• Task to complete: Reprint all of the data below exactly as shown and skip every image.
Start of Supplied data
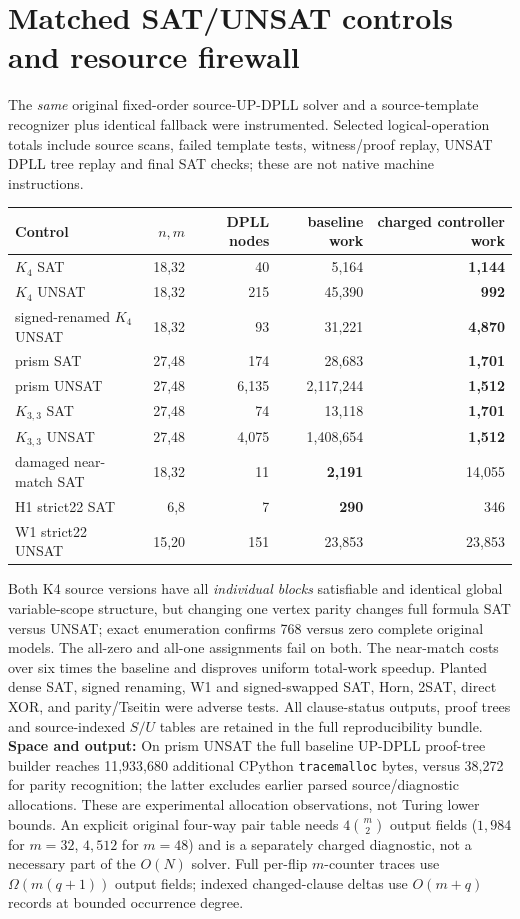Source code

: \documentclass[10pt]{article}
\begin{document}
\section{Matched SAT/UNSAT controls and resource firewall}
The \emph{same} original fixed-order source-UP-DPLL solver and a source-template recognizer plus identical fallback were instrumented. Selected logical-operation totals include source scans, failed template tests, witness/proof replay, UNSAT DPLL tree replay and final SAT checks; these are not native machine instructions.
\begin{center}\small\begin{tabular}{lrrrr}\toprule
Control & $n,m$ & DPLL nodes & baseline work & charged controller work\\\midrule
$K_4$ SAT &18,32&40&5,164&\textbf{1,144}\\
$K_4$ UNSAT &18,32&215&45,390&\textbf{992}\\
signed-renamed $K_4$ UNSAT &18,32&93&31,221&\textbf{4,870}\\
prism SAT &27,48&174&28,683&\textbf{1,701}\\
prism UNSAT &27,48&6,135&2,117,244&\textbf{1,512}\\
$K_{3,3}$ SAT &27,48&74&13,118&\textbf{1,701}\\
$K_{3,3}$ UNSAT &27,48&4,075&1,408,654&\textbf{1,512}\\
damaged near-match SAT &18,32&11&\textbf{2,191}&14,055\\
H1 strict22 SAT &6,8&7&\textbf{290}&346\\
W1 strict22 UNSAT &15,20&151&23,853&23,853\\\bottomrule
\end{tabular}\end{center}
Both K4 source versions have all \emph{individual blocks} satisfiable and identical global variable-scope structure, but changing one vertex parity changes full formula SAT versus UNSAT; exact enumeration confirms 768 versus zero complete original models. The all-zero and all-one assignments fail on both. The near-match costs over six times the baseline and disproves uniform total-work speedup. Planted dense SAT, signed renaming, W1 and signed-swapped SAT, Horn, 2SAT, direct XOR, and parity/Tseitin were adverse tests. All clause-status outputs, proof trees and source-indexed $S/U$ tables are retained in the full reproducibility bundle.
\noindent\textbf{Space and output:} On prism UNSAT the full baseline UP-DPLL proof-tree builder reaches 11,933,680 additional CPython \texttt{tracemalloc} bytes, versus 38,272 for parity recognition; the latter excludes earlier parsed source/diagnostic allocations. These are experimental allocation observations, not Turing lower bounds. An explicit original four-way pair table needs $4\binom m2$ output fields ($1,984$ for $m=32$, $4,512$ for $m=48$) and is a separately charged diagnostic, not a necessary part of the $O(N)$ solver. Full per-flip $m$-counter traces use $\Omega(m(q+1))$ output fields; indexed changed-clause deltas use $O(m+q)$ records at bounded occurrence degree.
\end{document}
End of Supplied data
• Output below:
Source code

: \documentclass[10pt]{article}
\begin{document}
\section{Matched SAT/UNSAT controls and resource firewall}
The \emph{same} original fixed-order source-UP-DPLL solver and a source-template recognizer plus identical fallback were instrumented. Selected logical-operation totals include source scans, failed template tests, witness/proof replay, UNSAT DPLL tree replay and final SAT checks; these are not native machine instructions.
\begin{center}\small\begin{tabular}{lrrrr}\toprule
Control & $n,m$ & DPLL nodes & baseline work & charged controller work\\\midrule
$K_4$ SAT &18,32&40&5,164&\textbf{1,144}\\
$K_4$ UNSAT &18,32&215&45,390&\textbf{992}\\
signed-renamed $K_4$ UNSAT &18,32&93&31,221&\textbf{4,870}\\
prism SAT &27,48&174&28,683&\textbf{1,701}\\
prism UNSAT &27,48&6,135&2,117,244&\textbf{1,512}\\
$K_{3,3}$ SAT &27,48&74&13,118&\textbf{1,701}\\
$K_{3,3}$ UNSAT &27,48&4,075&1,408,654&\textbf{1,512}\\
damaged near-match SAT &18,32&11&\textbf{2,191}&14,055\\
H1 strict22 SAT &6,8&7&\textbf{290}&346\\
W1 strict22 UNSAT &15,20&151&23,853&23,853\\\bottomrule
\end{tabular}\end{center}
Both K4 source versions have all \emph{individual blocks} satisfiable and identical global variable-scope structure, but changing one vertex parity changes full formula SAT versus UNSAT; exact enumeration confirms 768 versus zero complete original models. The all-zero and all-one assignments fail on both. The near-match costs over six times the baseline and disproves uniform total-work speedup. Planted dense SAT, signed renaming, W1 and signed-swapped SAT, Horn, 2SAT, direct XOR, and parity/Tseitin were adverse tests. All clause-status outputs, proof trees and source-indexed $S/U$ tables are retained in the full reproducibility bundle.
\noindent\textbf{Space and output:} On prism UNSAT the full baseline UP-DPLL proof-tree builder reaches 11,933,680 additional CPython \texttt{tracemalloc} bytes, versus 38,272 for parity recognition; the latter excludes earlier parsed source/diagnostic allocations. These are experimental allocation observations, not Turing lower bounds. An explicit original four-way pair table needs $4\binom m2$ output fields ($1,984$ for $m=32$, $4,512$ for $m=48$) and is a separately charged diagnostic, not a necessary part of the $O(N)$ solver. Full per-flip $m$-counter traces use $\Omega(m(q+1))$ output fields; indexed changed-clause deltas use $O(m+q)$ records at bounded occurrence degree.
\end{document}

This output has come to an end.